Description of the task –
All lines holding the word "nextbillion" should be located in the records and copied.

++++ Task material ++++

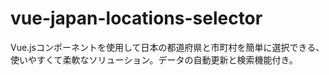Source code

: # vue-japan-locations-selector
Vue.jsコンポーネントを使用して日本の都道府県と市町村を簡単に選択できる、使いやすくて柔軟なソリューション。データの自動更新と検索機能付き。
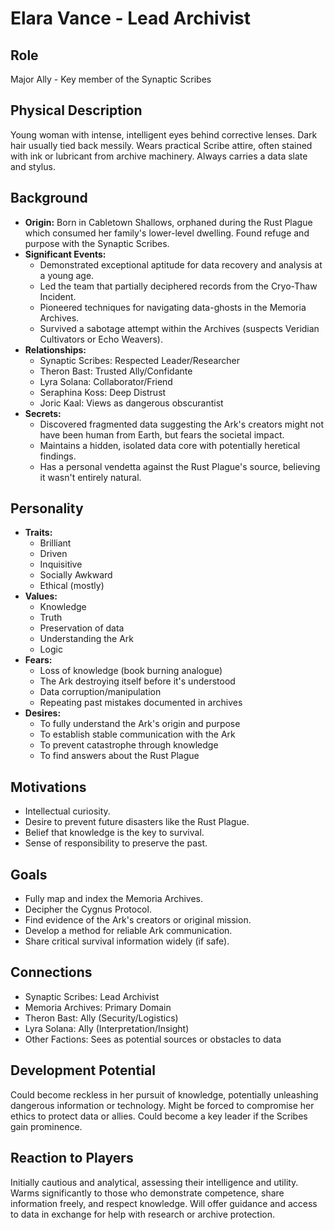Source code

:# Elara Vance - Lead Archivist

## Role
Major Ally - Key member of the Synaptic Scribes

## Physical Description
Young woman with intense, intelligent eyes behind corrective lenses. Dark hair usually tied back messily. Wears practical Scribe attire, often stained with ink or lubricant from archive machinery. Always carries a data slate and stylus.

## Background
- **Origin:** Born in Cabletown Shallows, orphaned during the Rust Plague which consumed her family's lower-level dwelling. Found refuge and purpose with the Synaptic Scribes.
- **Significant Events:**
  - Demonstrated exceptional aptitude for data recovery and analysis at a young age.
  - Led the team that partially deciphered records from the Cryo-Thaw Incident.
  - Pioneered techniques for navigating data-ghosts in the Memoria Archives.
  - Survived a sabotage attempt within the Archives (suspects Veridian Cultivators or Echo Weavers).
- **Relationships:**
  - Synaptic Scribes: Respected Leader/Researcher
  - Theron Bast: Trusted Ally/Confidante
  - Lyra Solana: Collaborator/Friend
  - Seraphina Koss: Deep Distrust
  - Joric Kaal: Views as dangerous obscurantist
- **Secrets:**
  - Discovered fragmented data suggesting the Ark's creators might not have been human from Earth, but fears the societal impact.
  - Maintains a hidden, isolated data core with potentially heretical findings.
  - Has a personal vendetta against the Rust Plague's source, believing it wasn't entirely natural.

## Personality
- **Traits:**
  - Brilliant
  - Driven
  - Inquisitive
  - Socially Awkward
  - Ethical (mostly)
- **Values:**
  - Knowledge
  - Truth
  - Preservation of data
  - Understanding the Ark
  - Logic
- **Fears:**
  - Loss of knowledge (book burning analogue)
  - The Ark destroying itself before it's understood
  - Data corruption/manipulation
  - Repeating past mistakes documented in archives
- **Desires:**
  - To fully understand the Ark's origin and purpose
  - To establish stable communication with the Ark
  - To prevent catastrophe through knowledge
  - To find answers about the Rust Plague

## Motivations
- Intellectual curiosity.
- Desire to prevent future disasters like the Rust Plague.
- Belief that knowledge is the key to survival.
- Sense of responsibility to preserve the past.

## Goals
- Fully map and index the Memoria Archives.
- Decipher the Cygnus Protocol.
- Find evidence of the Ark's creators or original mission.
- Develop a method for reliable Ark communication.
- Share critical survival information widely (if safe).

## Connections
- Synaptic Scribes: Lead Archivist
- Memoria Archives: Primary Domain
- Theron Bast: Ally (Security/Logistics)
- Lyra Solana: Ally (Interpretation/Insight)
- Other Factions: Sees as potential sources or obstacles to data

## Development Potential
Could become reckless in her pursuit of knowledge, potentially unleashing dangerous information or technology. Might be forced to compromise her ethics to protect data or allies. Could become a key leader if the Scribes gain prominence.

## Reaction to Players
Initially cautious and analytical, assessing their intelligence and utility. Warms significantly to those who demonstrate competence, share information freely, and respect knowledge. Will offer guidance and access to data in exchange for help with research or archive protection.
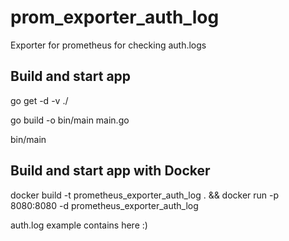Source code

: # prom_exporter_auth_log
Exporter for prometheus for checking auth.logs

## Build and start app

go get -d -v ./ 

go build -o bin/main main.go

bin/main

## Build and start app with Docker

docker build -t prometheus_exporter_auth_log . &&  docker run -p 8080:8080 -d prometheus_exporter_auth_log

auth.log example contains here :)

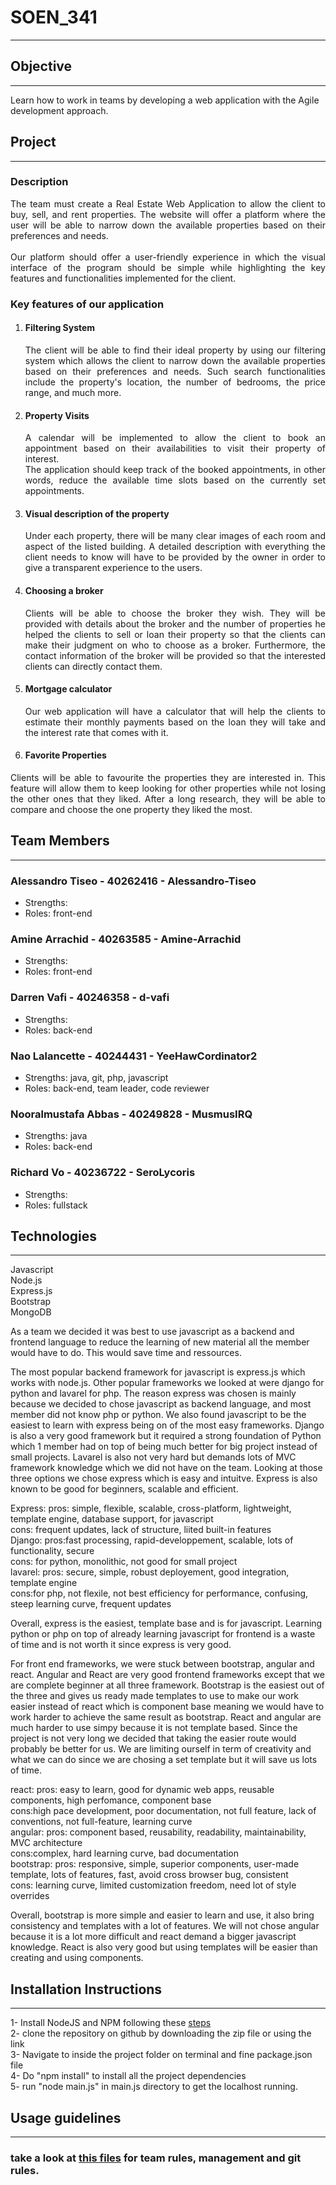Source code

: # SOEN_341
***
## Objective
***
Learn how to work in teams by developing a web application with the Agile development approach.<br>
## Project
***
<h3> Description </h3> 
<p align="justify"> The team must create a Real Estate Web Application to allow the client to buy, sell, and rent properties. The website will offer a platform where the user will be able to narrow down the available properties based on their preferences and needs.
<br><br> Our platform should offer a user-friendly experience in which the visual interface of the program should be simple while highlighting the key features and functionalities implemented for the client. 
</p>
<h3>Key features of our application</h3>


1. <h4> Filtering System </h4>
   <p align="justify"> 
   The client will be able to find their ideal property by using our filtering system which allows the client to narrow down the available properties based on their preferences and needs. Such search functionalities include the property's location, the number of bedrooms, the price range, and much more. 
   </p>

2. <h4> Property Visits </h4>
   <p align="justify">
   A calendar will be implemented to allow the client to book an appointment based on their availabilities to visit their property of interest.
   <br>The application should keep track of the booked appointments, in other words, reduce the available time slots based on the currently set appointments.
   <!-- //The user should be able to cancel their appointment. -->  
   </p>

3. <h4> Visual description of the property </h4>
   <p align="justify"> Under each property, there will be many clear images of each room and aspect of the listed building. A detailed description with everything the client needs to know will have to be provided by the owner in order to give a transparent experience to the users.
   </p>

4. <h4> Choosing a broker </h4>
   <p align="justify"> Clients will be able to choose the broker they wish. They will be provided with details about the broker and the number of properties he helped the clients to sell or loan their property so that the clients can make their judgment on who to choose as a broker. Furthermore, the contact information of the broker will be provided so that the interested clients can directly contact them.
   </p>

5. <h4> Mortgage calculator </h4> 
   <p align="justify"> Our web application will have a calculator that will help the clients to estimate their monthly payments based on the loan they will take and the interest rate that comes with it.
   </p>

6.  <h4>Favorite Properties </h4>
   <p align="justify"> Clients will be able to favourite the properties they are interested in. This feature will allow them to keep looking for other properties while not losing the other ones that they liked. After a long research, they will be able to compare and choose the one property they liked the most.
   </p>


## Team Members
***
### Alessandro Tiseo - 40262416 - Alessandro-Tiseo<br>
* Strengths:  <br>
* Roles: front-end  <br>
### Amine Arrachid - 40263585 - Amine-Arrachid<br>
* Strengths:  <br>
* Roles: front-end <br>
### Darren Vafi - 40246358 - d-vafi<br>
* Strengths: <br>
* Roles: back-end <br>
### Nao Lalancette - 40244431 - YeeHawCordinator2 <br>
* Strengths: java, git, php, javascript <br>
* Roles: back-end, team leader, code reviewer <br>
### Nooralmustafa Abbas - 40249828 - MusmusIRQ<br>
* Strengths: java <br>
* Roles: back-end<br>
### Richard Vo - 40236722 - SeroLycoris <br>
* Strengths: <br>
* Roles: fullstack<br> 

## Technologies
***
Javascript<br>
Node.js<br>
Express.js<br>
Bootstrap<br>
MongoDB <br>


As a team we decided it was best to use javascript as a backend and frontend language to reduce the learning of new material all the member would have to do. This would save time and ressources.

The most popular backend framework for javascript is express.js which works with node.js. Other popular frameworks we looked at were django for python and lavarel for php. The reason express was chosen is mainly because we decided to chose javascript as backend language, and most member did not know php or python. We also found javascript to be the easiest to learn with express being on of the most easy frameworks. Django is also a very good framework but it required a strong foundation of Python which 1 member had on top of being much better for big project instead of small projects. Lavarel is also not very hard but demands lots of MVC framework knowledge which we did not have on the team. Looking at those three options we chose express which is easy and intuitve. Express is also known to be good for beginners, scalable and efficient. 

Express: pros: simple, flexible, scalable, cross-platform, lightweight, template engine, database support, for javascript <br>
cons: frequent updates, lack of structure, liited built-in features <br>
Django: pros:fast processing, rapid-developpement, scalable, lots of functionality, secure <br>
cons: for python, monolithic, not good for small project <br>
lavarel: pros: secure, simple, robust deployement, good integration, template engine <br>
cons:for php, not flexile, not best efficiency for performance, confusing, steep learning curve, frequent updates <br>

Overall, express is the easiest, template base and is for javascript. Learning python or php on top of already learning javascript for frontend is a waste of time and is not worth it since express is very good. 

For front end frameworks, we were stuck between bootstrap, angular and react. Angular and React are very good frontend frameworks except that we are complete beginner at all three framework. Bootstrap is the easiest out of the three and gives us ready made templates to use to make our work easier instead of react which is component base meaning we would have to work harder to achieve the same result as bootstrap. React and angular are much harder to use simpy because it is not template based. Since the project is not very long we decided that taking the easier route would probably be better for us. We are limiting ourself in term of creativity and what we can do since we are chosing a set template but it will save us lots of time. 

react: pros: easy to learn, good for dynamic web apps, reusable components, high perfomance, component base <br>
cons:high pace development, poor documentation, not full feature, lack of conventions, not full-feature, learning curve <br>
angular: pros: component based, reusability, readability, maintainability, MVC architecture <br>
cons:complex, hard learning curve, bad documentation <br>
bootstrap: pros: responsive, simple, superior components, user-made template, lots of features, fast, avoid cross browser bug, consistent <br>
cons: learning curve, limited customization freedom, need lot of style overrides  <br>

Overall, bootstrap is more simple and easier to learn and use, it also bring consistency and templates with a lot of features. We will not chose angular because it is a lot more difficult and react demand a bigger javascript knowledge. React is also very good but using templates will be easier than creating and using components.

## Installation Instructions
***
1- Install NodeJS and NPM following these [steps](https://radixweb.com/blog/installing-npm-and-nodejs-on-windows-and-mac) <br>
2- clone the repository on github by downloading the zip file or using the link <br>
3- Navigate to inside the project folder on terminal and fine package.json file <br>
4- Do "npm install" to install all the project dependencies <br>
5- run "node main.js" in main.js directory to get the localhost running. <br>

## Usage guidelines
***
### take a look at [this files](https://github.com/YeeHawCordinator2/VTALVN-soen341projectF2023/wiki/Team-rules) for team rules, management and git rules.
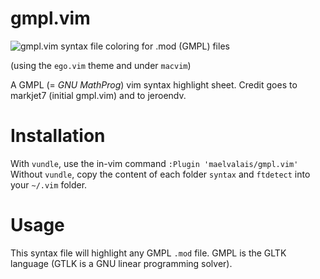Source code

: gmpl.vim
========

![gmpl.vim syntax file coloring for .mod (GMPL) files](http://img11.hostingpics.net/pics/671756Capturedcran20150330122409.png)

(using the `ego.vim` theme and under `macvim`)

A GMPL (= _GNU MathProg_) vim syntax highlight sheet. 
Credit goes to  markjet7 (initial gmpl.vim) and to jeroendv.

Installation
============
With `vundle`, use the in-vim command `:Plugin 'maelvalais/gmpl.vim'`
Without `vundle`, copy the content of each folder `syntax` and `ftdetect` into your `~/.vim` folder.

Usage
=====
This syntax file will highlight any GMPL `.mod` file. GMPL is the GLTK language (GTLK is a GNU linear programming solver).
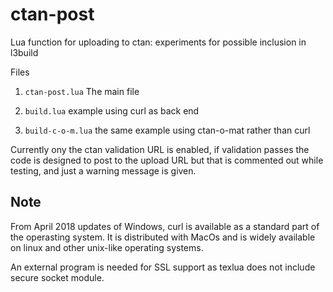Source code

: # ctan-post
Lua  function for uploading to ctan: experiments for possible inclusion in l3build

Files

1. `ctan-post.lua` The main file

2. `build.lua` example using curl as back end

3. `build-c-o-m.lua` the same example using ctan-o-mat rather than curl

Currently ony the ctan validation URL is enabled, if validation passes the code is
designed to post to the upload URL but that is commented out while testing, and
just a warning message is given.

## Note
From April 2018 updates of Windows, curl is available as a standard part of the operasting system. It is distributed with MacOs and is widely available on linux and other unix-like operating systems.

An external program is needed for SSL support as texlua does not include secure socket module.

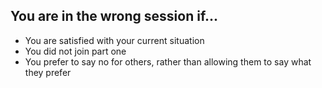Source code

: ## You are in the wrong session if...
  - You are satisfied with your current situation<!-- .element: class="fragment" data-fragment-index="1" -->
  - You did not join part one<!-- .element: class="fragment" data-fragment-index="2" -->
  - You prefer to say no for others, rather than allowing them to say what they prefer<!-- .element: class="fragment" data-fragment-index="3" -->
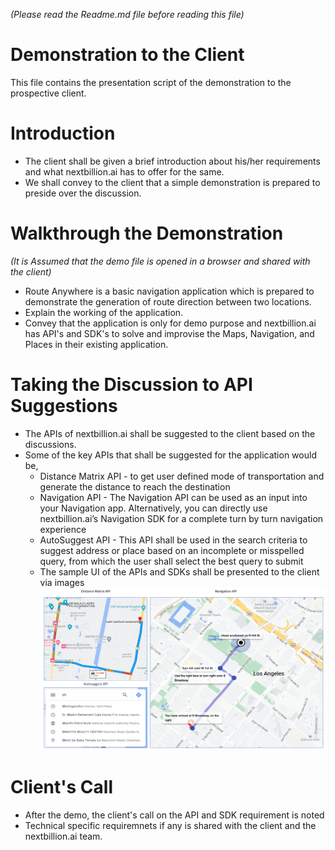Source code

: _(Please read the Readme.md file before reading this file)_
# Demonstration to the Client
This file contains the presentation script of the demonstration to the prospective client.

# Introduction
- The client shall be given a brief introduction about his/her requirements and what nextbillion.ai has to offer for the same.
- We shall convey to the client that a simple demonstration is prepared to preside over the discussion.

# Walkthrough the Demonstration
_(It is Assumed that the demo file is opened in a browser and shared with the client)_
- Route Anywhere is a basic navigation application which is prepared to demonstrate the generation of route direction between two locations.
- Explain the working of the application.
- Convey that the application is only for demo purpose and nextbillion.ai has API's and SDK's to solve and improvise the Maps, Navigation, and Places in their existing application.

# Taking the Discussion to API Suggestions
- The APIs of nextbillion.ai shall be suggested to the client based on the discussions.
- Some of the key APIs that shall be suggested for the application would be, 
  - Distance Matrix API - to get user defined mode of transportation and generate the distance to reach the destination
  - Navigation API - The Navigation API can be used as an input into your Navigation app. Alternatively, you can directly use nextbillion.ai’s Navigation SDK for a complete turn by turn navigation experience
  - AutoSuggest API - This API shall be used in the search criteria to suggest address or place based on an incomplete or misspelled query, from which the user shall select the best query to submit
  - The sample UI of the APIs and SDKs shall be presented to the client via images
![APIImages](Picture1.png)

# Client's Call
- After the demo, the client's call on the API and SDK requirement is noted
- Technical specific requiremnets if any is shared with the client and the nextbillion.ai team.
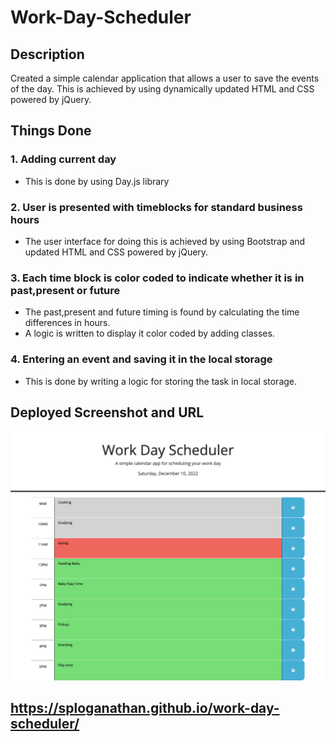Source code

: # Work-Day-Scheduler

## Description

Created a simple calendar application that allows a user to save the events of the day. This is achieved by using dynamically updated HTML and CSS powered by jQuery.

## Things Done

### 1. Adding current day

- This is done by using Day.js library

### 2. User is presented with timeblocks for standard business hours

- The user interface for doing this is achieved by using Bootstrap and updated HTML and CSS powered by jQuery.

### 3. Each time block is color coded to indicate whether it is in past,present or future

- The past,present and future timing is found by calculating the time differences in hours.
- A logic is written to display it color coded by adding classes.

### 4. Entering an event and saving it in the local storage

- This is done by writing a logic for storing the task in local storage.

## Deployed Screenshot and URL

![alt+text](./assets/screenshots/Task-scheduler.png)

## https://sploganathan.github.io/work-day-scheduler/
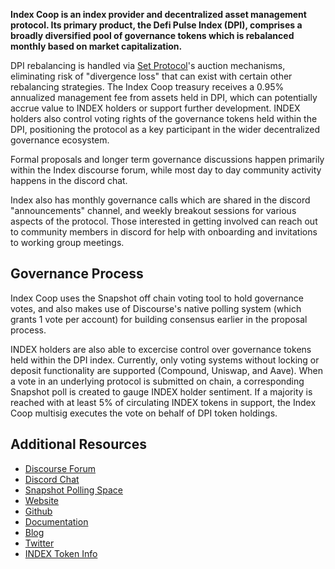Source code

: **Index Coop is an index provider and decentralized asset management protocol. Its primary product, the Defi Pulse Index (DPI), comprises a broadly diversified pool of governance tokens which is rebalanced monthly based on market capitalization.**

DPI rebalancing is handled via [Set Protocol](https://www.setprotocol.com/)'s auction mechanisms, eliminating risk of "divergence loss" that can exist with certain other rebalancing strategies. The Index Coop treasury receives a 0.95% annualized management fee from assets held in DPI, which can potentially accrue value to INDEX holders or support further development. INDEX holders also control voting rights of the governance tokens held within the DPI, positioning the protocol as a key participant in the wider decentralized governance ecosystem.

Formal proposals and longer term governance discussions happen primarily within the Index discourse forum, while most day to day community activity happens in the discord chat.

Index also has monthly governance calls which are shared in the discord "announcements" channel, and weekly breakout sessions for various aspects of the protocol. Those interested in getting involved can reach out to community members in discord for help with onboarding and invitations to working group meetings.

Governance Process
------------------

Index Coop uses the Snapshot off chain voting tool to hold governance votes, and also makes use of Discourse's native polling system (which grants 1 vote per account) for building consensus earlier in the proposal process.

INDEX holders are also able to excercise control over governance tokens held within the DPI index. Currently, only voting systems without locking or deposit functionality are supported (Compound, Uniswap, and Aave). When a vote in an underlying protocol is submitted on chain, a corresponding Snapshot poll is created to gauge INDEX holder sentiment. If a majority is reached with at least 5% of circulating INDEX tokens in support, the Index Coop multisig executes the vote on behalf of DPI token holdings.

Additional Resources
--------------------

* [Discourse Forum](https://gov.indexcoop.com/)
* [Discord Chat](https://discord.com/channels/762061559744299010/762061784379031554)
* [Snapshot Polling Space](https://snapshot.page/#/index)
* [Website](https://www.indexcoop.com/)
* [Github](https://github.com/SetProtocol/index-coop)
* [Documentation](https://docs.indexcoop.com/)
* [Blog](https://www.indexcoop.com/news)
* [Twitter](https://twitter.com/indexcoop)
* [INDEX Token Info](https://www.coingecko.com/en/coins/index-cooperative)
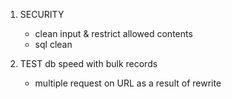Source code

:1. SECURITY
	- clean input & restrict allowed contents
	- sql clean


2. TEST
	db speed with bulk records
	- multiple request on URL as a result of rewrite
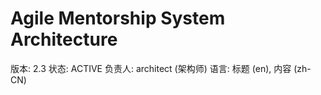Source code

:# Agile Mentorship System Architecture

版本: 2.3
状态: ACTIVE
负责人: architect (架构师)
语言: 标题 (en), 内容 (zh-CN)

++++

Exercise result –
- The client shall be given a brief introduction about his/her requirements and what nextbillion.ai has to offer for the same.
- Convey that the application is only for demo purpose and nextbillion.ai has API's and SDK's to solve and improvise the Maps, Navigation, and Places in their existing application.
- The APIs of nextbillion.ai shall be suggested to the client based on the discussions.
  - Navigation API - The Navigation API can be used as an input into your Navigation app. Alternatively, you can directly use nextbillion.ai’s Navigation SDK for a complete turn by turn navigation experience
- Technical specific requiremnets if any is shared with the client and the nextbillion.ai team.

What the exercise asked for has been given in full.